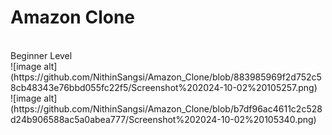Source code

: # Amazon Clone
<br>
Beginner Level 
<br>
![image alt](https://github.com/NithinSangsi/Amazon_Clone/blob/883985969f2d752c58cb48343e76bbd055fc22f5/Screenshot%202024-10-02%20105257.png)
<br>
![image alt](https://github.com/NithinSangsi/Amazon_Clone/blob/b7df96ac4611c2c528d24b906588ac5a0abea777/Screenshot%202024-10-02%20105340.png)
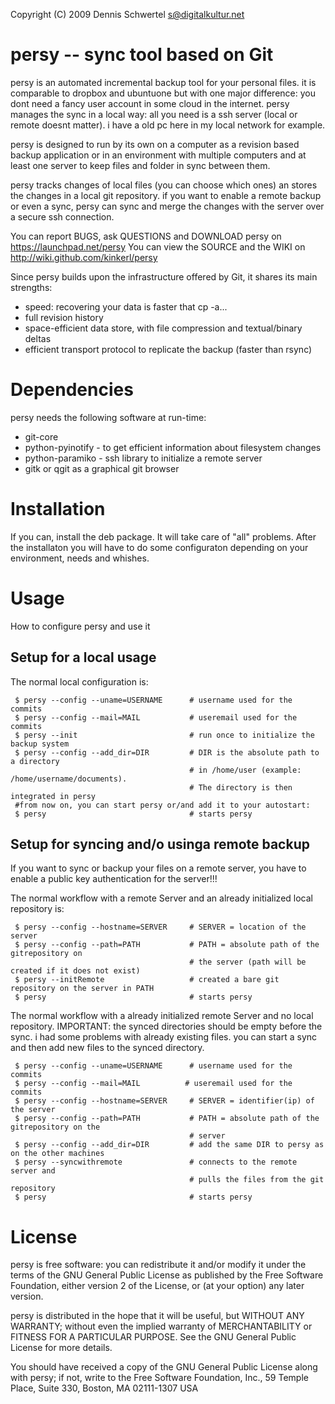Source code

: Copyright (C) 2009 Dennis Schwertel <s@digitalkultur.net>

persy -- sync tool based on Git
=================================
persy is an automated incremental backup tool for your personal files.
it is comparable to dropbox and ubuntuone but with one major difference: 
you dont need a fancy user account in some cloud in the internet. persy manages the sync in a local way: 
all you need is a ssh server (local or remote doesnt matter). i have a old pc here in my local network for example. 

persy is designed to run by its own on a computer as a revision based
backup application or in an environment with multiple computers and at least
one server to keep files and folder in sync between them.

persy tracks changes of local files (you can choose which ones) an stores the changes in a local git repository. 
if you want to enable a remote backup or even a sync, persy can sync and merge the changes with the server over a secure ssh connection. 


You can report BUGS, ask QUESTIONS and DOWNLOAD persy on https://launchpad.net/persy
You can view the SOURCE and the WIKI on http://wiki.github.com/kinkerl/persy

Since persy builds upon the infrastructure offered by Git, it shares its main
strengths:

 *    speed: recovering your data is faster that cp -a...
 *    full revision history
 *    space-efficient data store, with file compression and textual/binary deltas
 *    efficient transport protocol to replicate the backup (faster than rsync)

Dependencies
============
persy needs the following software at run-time:

 *    git-core
 *    python-pyinotify - to get efficient information about filesystem changes
 *    python-paramiko - ssh library to initialize a remote server
 *    gitk or qgit as a graphical git browser

Installation
============
If you can, install the deb package. It will take care of "all" problems. 
After the installaton you will have to do some configuraton depending on your environment, needs and whishes.

Usage
============
How to configure persy and use it

Setup for a local usage
------------
The normal local configuration is:

     $ persy --config --uname=USERNAME      # username used for the commits
     $ persy --config --mail=MAIL           # useremail used for the commits
     $ persy --init                         # run once to initialize the backup system
     $ persy --config --add_dir=DIR         # DIR is the absolute path to a directory 
                                            # in /home/user (example: /home/username/documents).
                                            # The directory is then integrated in persy
     #from now on, you can start persy or/and add it to your autostart:
     $ persy                                # starts persy


Setup for syncing and/o usinga remote backup
------------
If you want to sync or backup your files on a remote server, you have to enable a public key authentication 
for the server!!!

The normal workflow with a remote Server and an already initialized local repository is:

     $ persy --config --hostname=SERVER     # SERVER = location of the server
     $ persy --config --path=PATH           # PATH = absolute path of the gitrepository on 
                                            # the server (path will be created if it does not exist)
     $ persy --initRemote                   # created a bare git repository on the server in PATH
     $ persy                                # starts persy 


The normal workflow with a already initialized remote Server and no local repository. 
IMPORTANT: the synced directories should be empty before the sync. i had some problems 
with already existing files. you can start a sync and then add new files to the synced directory.

     $ persy --config --uname=USERNAME      # username used for the commits
     $ persy --config --mail=MAIL          # useremail used for the commits
     $ persy --config --hostname=SERVER     # SERVER = identifier(ip) of the server
     $ persy --config --path=PATH           # PATH = absolute path of the gitrepository on the 
                                            # server
     $ persy --config --add_dir=DIR         # add the same DIR to persy as on the other machines
     $ persy --syncwithremote               # connects to the remote server and 
                                            # pulls the files from the git repository
     $ persy                                # starts persy

License
============
persy is free software: you can redistribute it and/or modify it
under the terms of the GNU General Public License as published by the Free
Software Foundation, either version 2 of the License, or (at your option) any
later version.

persy is distributed in the hope that it will be useful,
but WITHOUT ANY WARRANTY; without even the implied warranty of
MERCHANTABILITY or FITNESS FOR A PARTICULAR PURPOSE.  See the GNU
General Public License for more details.

You should have received a copy of the GNU General Public License
along with persy; if not, write to the Free Software
Foundation, Inc., 59 Temple Place, Suite 330, Boston, MA  02111-1307  USA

_ _ _ _ _ _ _

*YOUR TASK*
Output the lines from the one holding "the other machines" to the last line of the material, inclusive, exactly as they appear. Add no others.

*SOLUTION FOR THIS PROBLEM*
     $ persy --config --add_dir=DIR         # add the same DIR to persy as on the other machines
     $ persy --syncwithremote               # connects to the remote server and 
                                            # pulls the files from the git repository
     $ persy                                # starts persy

License
============
persy is free software: you can redistribute it and/or modify it
under the terms of the GNU General Public License as published by the Free
Software Foundation, either version 2 of the License, or (at your option) any
later version.

persy is distributed in the hope that it will be useful,
but WITHOUT ANY WARRANTY; without even the implied warranty of
MERCHANTABILITY or FITNESS FOR A PARTICULAR PURPOSE.  See the GNU
General Public License for more details.

You should have received a copy of the GNU General Public License
along with persy; if not, write to the Free Software
Foundation, Inc., 59 Temple Place, Suite 330, Boston, MA  02111-1307  USA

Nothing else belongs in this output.